Exercise: From the entries, return every line where the string "tail" shows up.

Supplied information:
%%

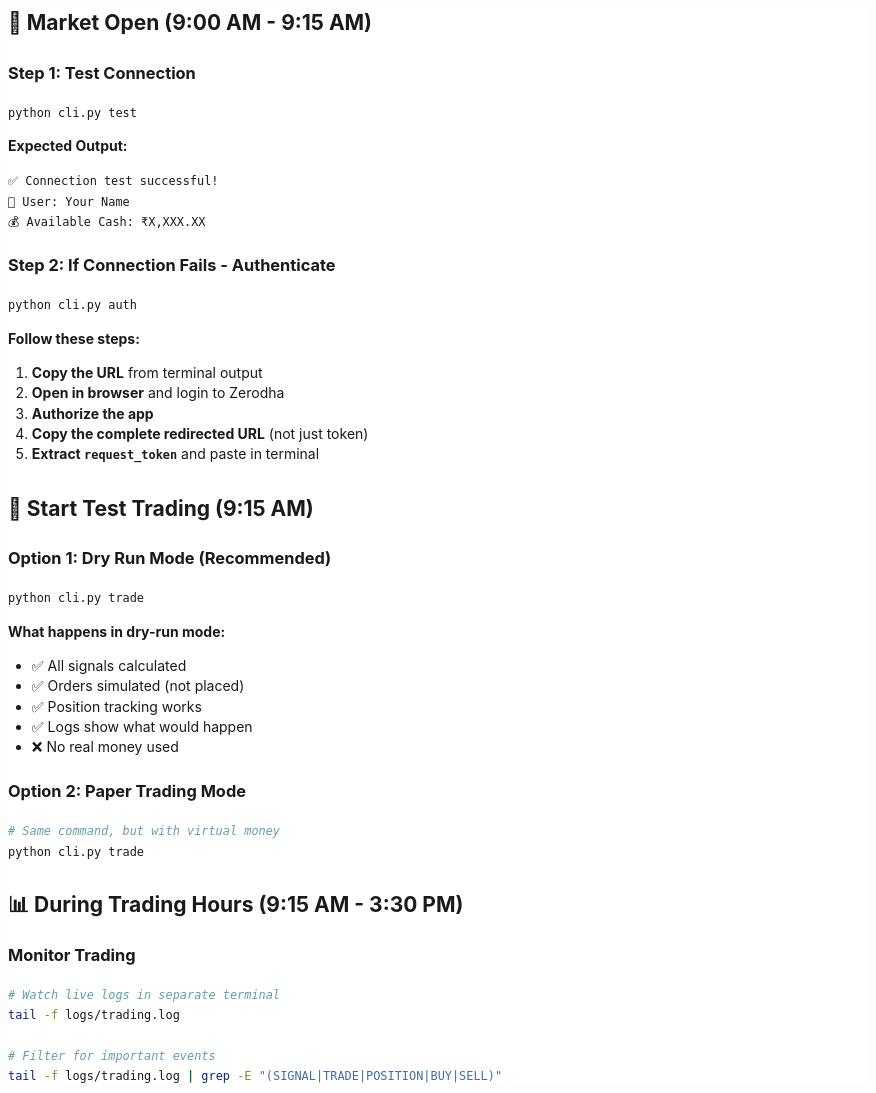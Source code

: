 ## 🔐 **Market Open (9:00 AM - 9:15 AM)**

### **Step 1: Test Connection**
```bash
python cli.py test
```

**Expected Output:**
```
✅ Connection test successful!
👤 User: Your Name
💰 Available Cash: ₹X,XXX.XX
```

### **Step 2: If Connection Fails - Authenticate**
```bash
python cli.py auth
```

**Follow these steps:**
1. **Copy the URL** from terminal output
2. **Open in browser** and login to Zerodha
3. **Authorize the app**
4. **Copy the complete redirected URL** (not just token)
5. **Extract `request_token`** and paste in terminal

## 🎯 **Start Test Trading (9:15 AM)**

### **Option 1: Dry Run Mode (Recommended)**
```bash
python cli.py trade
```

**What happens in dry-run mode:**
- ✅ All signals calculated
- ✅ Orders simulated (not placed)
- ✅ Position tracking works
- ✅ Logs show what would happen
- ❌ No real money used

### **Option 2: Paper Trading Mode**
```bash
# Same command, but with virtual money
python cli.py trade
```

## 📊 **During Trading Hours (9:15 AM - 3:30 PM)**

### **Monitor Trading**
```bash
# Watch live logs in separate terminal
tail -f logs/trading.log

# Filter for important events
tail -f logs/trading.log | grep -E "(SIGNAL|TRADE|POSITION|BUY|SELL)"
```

%%

Solution to this exercise:
tail -f logs/trading.log
tail -f logs/trading.log | grep -E "(SIGNAL|TRADE|POSITION|BUY|SELL)"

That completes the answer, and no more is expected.